*Saved entries*.
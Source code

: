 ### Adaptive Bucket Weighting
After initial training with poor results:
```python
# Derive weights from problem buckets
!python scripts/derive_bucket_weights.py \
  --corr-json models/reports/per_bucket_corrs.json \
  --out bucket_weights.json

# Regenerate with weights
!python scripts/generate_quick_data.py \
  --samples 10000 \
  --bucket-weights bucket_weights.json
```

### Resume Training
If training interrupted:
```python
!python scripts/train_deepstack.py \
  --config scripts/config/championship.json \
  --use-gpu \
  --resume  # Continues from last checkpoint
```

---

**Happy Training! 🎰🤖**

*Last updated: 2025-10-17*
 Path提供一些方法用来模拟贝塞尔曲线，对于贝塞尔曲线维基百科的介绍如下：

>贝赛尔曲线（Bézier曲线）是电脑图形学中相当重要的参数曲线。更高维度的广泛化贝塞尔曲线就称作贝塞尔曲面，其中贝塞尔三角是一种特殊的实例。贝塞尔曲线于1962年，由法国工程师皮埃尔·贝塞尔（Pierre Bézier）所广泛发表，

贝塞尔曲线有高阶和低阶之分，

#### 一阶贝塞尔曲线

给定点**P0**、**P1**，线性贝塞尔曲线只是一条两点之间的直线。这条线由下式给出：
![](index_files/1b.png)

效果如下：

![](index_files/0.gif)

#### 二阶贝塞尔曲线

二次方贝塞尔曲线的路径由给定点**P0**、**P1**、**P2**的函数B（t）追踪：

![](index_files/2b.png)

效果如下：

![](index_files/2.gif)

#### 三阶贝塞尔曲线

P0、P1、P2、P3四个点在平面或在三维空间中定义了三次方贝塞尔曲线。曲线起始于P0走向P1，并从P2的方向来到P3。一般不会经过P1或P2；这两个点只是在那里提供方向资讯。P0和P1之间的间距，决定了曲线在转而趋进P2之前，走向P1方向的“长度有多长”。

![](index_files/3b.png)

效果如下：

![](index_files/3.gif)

==

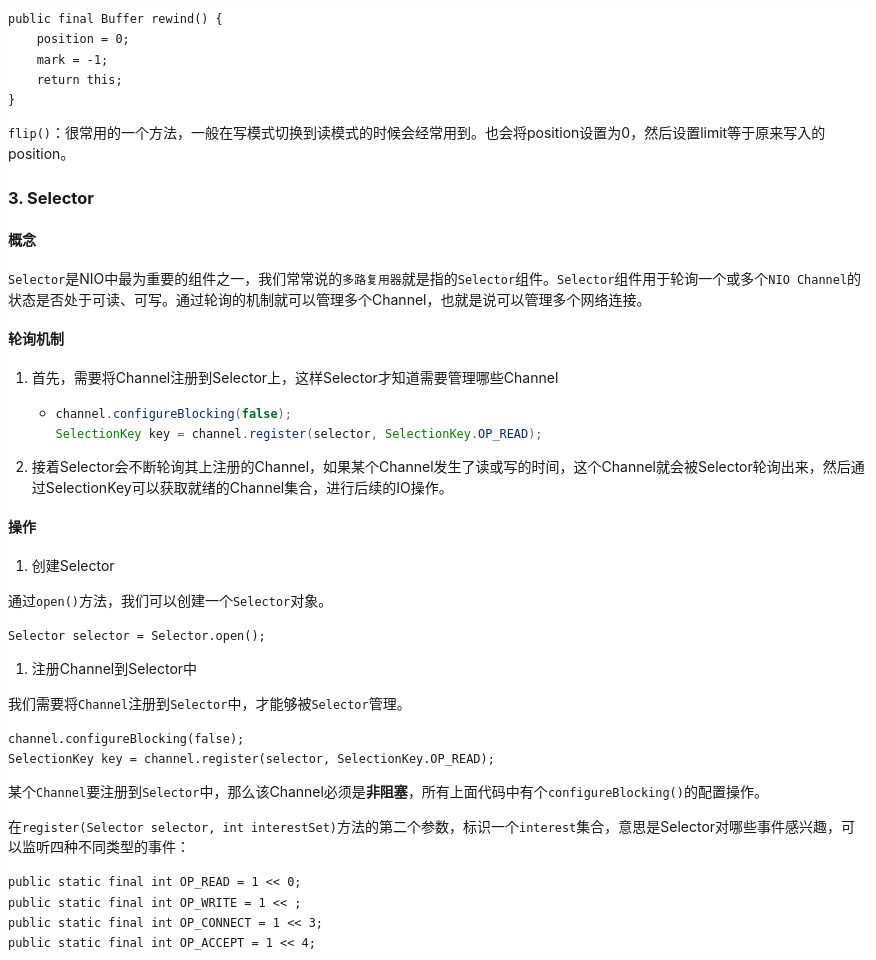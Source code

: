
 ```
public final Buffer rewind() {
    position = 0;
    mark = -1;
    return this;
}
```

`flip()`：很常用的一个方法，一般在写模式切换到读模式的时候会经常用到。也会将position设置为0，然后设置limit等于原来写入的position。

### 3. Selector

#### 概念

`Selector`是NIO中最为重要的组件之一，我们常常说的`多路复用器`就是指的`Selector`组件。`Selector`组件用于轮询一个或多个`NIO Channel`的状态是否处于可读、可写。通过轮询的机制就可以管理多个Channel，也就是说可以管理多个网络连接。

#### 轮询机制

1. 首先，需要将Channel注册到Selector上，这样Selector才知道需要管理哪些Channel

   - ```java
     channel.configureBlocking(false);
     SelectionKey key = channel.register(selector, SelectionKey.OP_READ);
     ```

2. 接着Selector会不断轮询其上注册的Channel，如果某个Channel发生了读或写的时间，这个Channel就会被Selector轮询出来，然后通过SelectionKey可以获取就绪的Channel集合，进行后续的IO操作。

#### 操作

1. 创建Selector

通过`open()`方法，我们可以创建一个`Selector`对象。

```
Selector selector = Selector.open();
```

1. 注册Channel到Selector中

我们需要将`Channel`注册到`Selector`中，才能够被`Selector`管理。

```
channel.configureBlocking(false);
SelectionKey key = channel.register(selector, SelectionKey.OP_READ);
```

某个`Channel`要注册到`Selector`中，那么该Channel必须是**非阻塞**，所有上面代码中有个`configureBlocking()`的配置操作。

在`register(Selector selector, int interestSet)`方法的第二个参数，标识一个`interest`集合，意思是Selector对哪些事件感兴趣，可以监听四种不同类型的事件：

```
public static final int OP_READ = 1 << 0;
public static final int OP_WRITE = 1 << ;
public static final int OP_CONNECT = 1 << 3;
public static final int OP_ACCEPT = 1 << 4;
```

*YOUR ASSIGNMENT*. Count the lines in the records above that contain the word "open", and report only that number.

*ANSWER*. 2